Long on Congress' radar screen, Iran is being targeted by two bills: The Senate's Dodd-Shelby Comprehensive Iran Sanctions, Accountability and Divestment Act passed in late January; and the House's Iran Refined Petroleum Sanctions Act approved in December.
The bottom line is these bills, once signed into law by President Obama, will pursue financial institutions and businesses that do business in Iran's energy sector or help the regime build its refining capacity.
To an outsider, the stakes appear high.
After all, Iran, an OPEC founding member, holds the world's third-largest proven oil reserves and the world's second-largest natural gas reserves, according to the U.S. Energy Information Administration.
Not to mention, its pariah status in the world makes luring investment difficult at times.
Despite that, the country is not all that concerned about the latest congressional maneuvering, observers charge.
"I think these measures are a good thing to do but let's be honest [that] the impact is going to be not necessarily immediate, and that the first instinct of Iranian leaders will be to ignore it," said Patrick Clawson, deputy director for research at the Washington Institute for Near East Policy and an Iran expert.

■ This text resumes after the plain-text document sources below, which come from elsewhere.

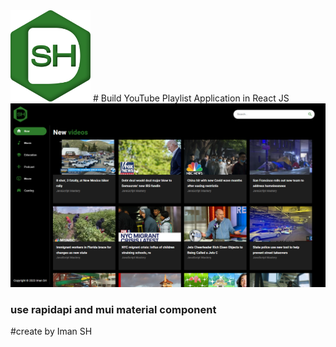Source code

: <img src="https://github.com/iman-shahinnezhad/react-youtube-video-playlist/blob/main/src/assets/sh.png?raw=true" width="128"/>
# Build  YouTube Playlist Application in React JS
<img src="https://github.com/iman-shahinnezhad/react-youtube-video-playlist/blob/main/src/assets/screenShot.png?raw=true" width="768"/>

### use rapidapi and mui material component
#create by Iman SH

Iranian leaders are confident East Asian firms can fill a void left by major Western companies, Clawson told OilPrice.com. Iran is a major producer, but its oil fields are quite old and it has to do an "extraordinary amount" of drilling, he said. This makes the country a "very attractive place for international oil field services companies which are not represented there," Clawson maintained.
Countries like Russia, China, Malaysia and India may potentially step up to the plate, Alex Vatanka, a scholar at the Washington-based Middle East Institute, said. "The Russians and the Chinese are sitting there thinking: "Great, Iran can't deal with the West; the market is ours to be had.'"
Venezuela, a long-time U.S. foe, is close allies with Iran too, a Washington source familiar with Iranian issues said on the condition of anonymity. Venezuela has enormous petroleum and refining capacity and is not about to "go along with any embargo," said the source.
The Islamic regime, moreover, believes it can get by without access to Western technology, Clawson noted.
But Iran, which draws 80 percent to 85 percent of its income from oil revenue exports, does indeed look to the West for technology and financing, Vatanka argued. Energy issues are seen as strategically important to Iranians, which means U.S. countermeasures will have an impact across the board, he said.
While Mahmoud Ahmadinejad's government may yearn for Western advances to boost its oil and gas sector, "from a political point of view, they won't give up their nuclear program just for the sake of energy technology," Vatanka added. Iran produces just above five million barrels a day and aims to boost that to more than six million barrels, he said.
"Their threat perception is totally different," he noted. "It's not even looking towards the West." Rather, he said, the Iranian government is focused on battling a "domestic issue" in the form of the country's rising opposition.
In some ways, the United States' unilateral sanctions on gas shipments to Iran would actually be a "lifeline for Ahmadinejad," asserted Patrick Disney, assistant policy director at the National Iranian American Council in Washington. The government has sought to cut gas subsidies for years, which drain 10 percent to 20 percent of the annual gross domestic product, but a "popular backlash" prevents such a move, Disney explained.